Thirdly: Celebrating the Eucharist is celebrating our life in Jesus’ ministry of priesthood. By our baptism we are called to partake in Jesus’ ministry of priestly, kingly and prophetic. Today we celebrate in a very special way priesthood of Jesus and all those who committed themselves in a particular way to this ministry. From our birth until we say good bye to this earthly life priestly ministry plays a vital role.
A priest is not for himself but for others. God is the center and focus of his life. A priest is chosen and blessed and broken are given to a whole little world for its life. He no longer belongs to himself. The profound meaning of our priesthood is that you are “given”, given to others for their life.

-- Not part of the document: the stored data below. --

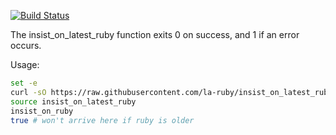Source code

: 
[![Build Status](https://travis-ci.org/la-ruby/insist_on_latest_ruby.svg?branch=master)](https://travis-ci.org/la-ruby/insist_on_latest_ruby)

The insist_on_latest_ruby function exits 0 on success, and 1 if an error occurs.

Usage:

```bash
set -e
curl -sO https://raw.githubusercontent.com/la-ruby/insist_on_latest_ruby/master/insist_on_latest_ruby
source insist_on_latest_ruby
insist_on_ruby
true # won't arrive here if ruby is older
```
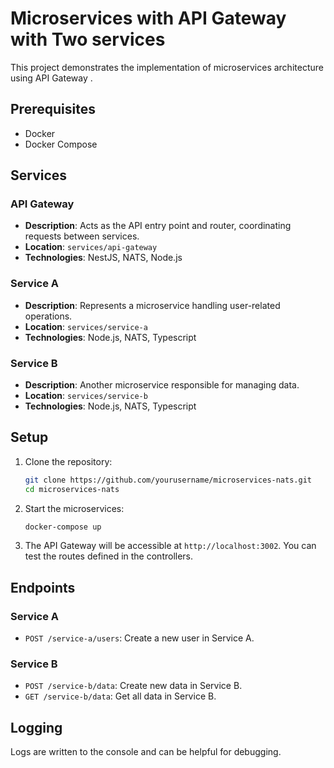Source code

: # Microservices with API Gateway with Two services

This project demonstrates the implementation of microservices architecture using API Gateway .

## Prerequisites

- Docker
- Docker Compose

## Services

### API Gateway

- **Description**: Acts as the API entry point and router, coordinating requests between services.
- **Location**: `services/api-gateway`
- **Technologies**: NestJS, NATS, Node.js

### Service A

- **Description**: Represents a microservice handling user-related operations.
- **Location**: `services/service-a`
- **Technologies**: Node.js, NATS, Typescript

### Service B

- **Description**: Another microservice responsible for managing data.
- **Location**: `services/service-b`
- **Technologies**: Node.js, NATS, Typescript

## Setup

1. Clone the repository:

   ```bash
   git clone https://github.com/yourusername/microservices-nats.git
   cd microservices-nats
   ```

2. Start the microservices:

   ```bash
   docker-compose up
   ```

3. The API Gateway will be accessible at `http://localhost:3002`. You can test the routes defined in the controllers.

## Endpoints

### Service A

- `POST /service-a/users`: Create a new user in Service A.

### Service B

- `POST /service-b/data`: Create new data in Service B.
- `GET /service-b/data`: Get all data in Service B.

## Logging

Logs are written to the console and can be helpful for debugging.

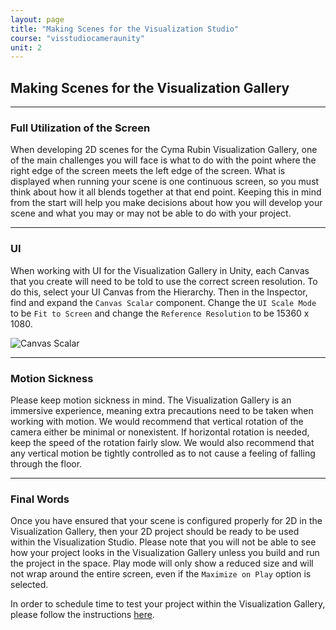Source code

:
 ```yaml
---
layout: page
title: "Making Scenes for the Visualization Studio"
course: "visstudiocameraunity"
unit: 2
---
```


## Making Scenes for the Visualization Gallery

---

### Full Utilization of the Screen

When developing 2D scenes for the Cyma Rubin Visualization Gallery, one of the main challenges you will face is what to do with the point where the right edge of the screen meets the left edge of the screen. What is displayed when running your scene is one continuous screen, so you must think about how it all blends together at that end point. Keeping this in mind from the start will help you make decisions about how you will develop your scene and what you may or may not be able to do with your project.

---

### UI

When working with UI for the Visualization Gallery in Unity, each Canvas that you create will need to be told to use the correct screen resolution. To do this, select your UI Canvas from the Hierarchy. Then in the Inspector, find and expand the ```Canvas Scalar``` component. Change the ```UI Scale Mode``` to be ```Fit to Screen``` and change the ```Reference Resolution``` to be 15360 x 1080.

![Canvas Scalar](images/CanvasScalar.png)

---

### Motion Sickness

Please keep motion sickness in mind. The Visualization Gallery is an immersive experience, meaning extra precautions need to be taken when working with motion. We would recommend that vertical rotation of the camera either be minimal or nonexistent. If horizontal rotation is needed, keep the speed of the rotation fairly slow. We would also recommend that any vertical motion be tightly controlled as to not cause a feeling of falling through the floor.

---

### Final Words

Once you have ensured that your scene is configured properly for 2D in the Visualization Gallery, then your 2D project should be ready to be used within the Visualization Studio. Please note that you will not be able to see how your project looks in the Visualization Gallery unless you build and run the project in the space. Play mode will only show a reduced size and will not wrap around the entire screen, even if the ```Maximize on Play``` option is selected. 

In order to schedule time to test your project within the Visualization Gallery, please follow the instructions [here](https://go.ncsu.edu/libraries_hts_request).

Finally, my dear friends, Eucharist is not a private party of anyone. Eucharistic meal makes sense only if it is linked to a passion, to redemption – our own and others. It bears fruit when we become Eucharist for the life of the world, when we become “really present” to someone’s Calvary, when we become people filled with Christ’s life that the eyes of the desperate light up with hope, the bellies of the starving are fed with bread, the hearts of the loveless beat with love, and if someone who has no reason for living discovers it in Christ. This is what I wish each one of you today. Amen.